By Lethbridge Herald on August 15, 2025.
Perry Kincaide
Troy Media
Canada’s productivity is declining—but not only for the reasons economists usually cite. The real drag on our economy isn’t just tax policy, innovation gaps or labour shortages.
It’s something far more ordinary yet universally experienced: the staggering amount of time Canadians waste every day just waiting.
Every year, the average Canadian loses more than two weeks doing absolutely nothing. At red lights. On hold. In lines. Watching ads. These delays may feel trivial, but over a lifetime they steal years of time—and they’re quietly crushing our productivity.
We’ve come to accept passive waiting as part of modern life, but the cost is staggering. These lost minutes add up—stealing time that could be spent with family, learning new skills, building businesses or simply resting. Multiply that across the country, and it’s not just a personal inconvenience. It’s a national economic problem.
Productivity means using our time and resources efficiently—whether to earn a living, deliver services or enjoy life. When systems waste that time, the loss becomes structural. And it’s one Canadians feel every day.

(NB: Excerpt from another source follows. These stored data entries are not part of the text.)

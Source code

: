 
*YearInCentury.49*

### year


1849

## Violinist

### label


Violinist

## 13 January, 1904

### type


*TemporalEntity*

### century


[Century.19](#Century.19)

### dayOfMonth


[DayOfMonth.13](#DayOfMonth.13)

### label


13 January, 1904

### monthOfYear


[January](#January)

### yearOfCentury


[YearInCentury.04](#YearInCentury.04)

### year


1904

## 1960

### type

Consider how much time the average Canadian adult wastes each year in routine, passive waiting. According to time-use surveys, consumer behaviour studies and media analytics, Canadians spend roughly 36 hours at red lights, 80 hours on hold with government or customer service, and more than 120 hours watching ads—often embedded in streaming platforms. Add time lost to packaging, hot water delays, queues and event buffering, and the total comes to nearly 400 hours a year. That’s close to 16 full days—gone.
Annual Hours Lost:
Red lights and pedestrian signals – 36
Sealed packaging – 9
Waiting for water to heat – 24
Elevators, buses, trains, airplanes – 48
On hold (government, customer service) – 80
Ads (TV/streaming) – 122
Grocery and retail lines – 20
Restaurant wait times – 22
Waiting for entertainment to begin (e.g., previews, buffering, event delays) – 18
Over a lifetime, the picture is even worse. The average Canadian adult loses more than 1,180 days—or over 3.2 years—doing nothing but waiting.
Lifetime Time Lost (Days)
Red lights and pedestrian signals – 112.5
Sealed packaging – 28.1
Waiting for water to heat – 75
Elevators, buses, trains, airplanes – 150
On hold (government, customer service) – 250
Ads (TV/streaming) – 381.2
Grocery and retail lines – 62.5
Restaurant wait times – 68.8
Waiting for entertainment to begin (e.g., previews, buffering, event delays) – 56.2
While each instance feels minor, the cumulative effect is significant. These passive delays add up to years of lost time that could be spent on learning, connection, creation or rest.
We’ve normalized these delays. We blame safety concerns, system limitations or advertising models. But multiplied across the population, they become a hidden tax on national productivity and well-being.
Economists have warned for years that Canada’s productivity growth is stalling. Yet few are paying attention to the everyday time drains that quietly erode our potential. Multiply that wasted time across the country and it adds up to millions of lost workweeks—a drag on the economy and on our lives.
This isn’t about blaming individuals. It’s about recognizing how our systems—how cities are built, how services operate, how companies monetize our attention—shape how our time is spent.
Improving productivity doesn’t mean working harder. It means living smarter and wasting less.
Canada must act. Urban design should ease traffic congestion and reduce red-light delays. Packaging rules should eliminate frustrating, over-sealed containers. Government and service providers must offer real digital alternatives and call-back systems. And we need reasonable limits on ad density in both traditional and streaming media.
These are not luxuries. They’re the infrastructure of a more productive and livable society.
Canada doesn’t lack talent or ambition. What we lack is a system that protects time as a resource worth defending.
If we’re serious about progress, we must look beyond tax credits and innovation grants. We need to design daily life so Canadians can spend more time doing things that matter.
Billions of hours are gone—time we will never recover. That’s not just lost GDP.
We’re losing time that makes life worth living.
Perry Kinkaide has served as an advisor and director for various organizations and founded the Alberta Council of Technologies Society in 2005. Previously, he held leadership roles at KPMG Consulting and the Alberta Government. He holds a BA from Colgate University and an MSc and PhD in Brain Research from the University of Alberta.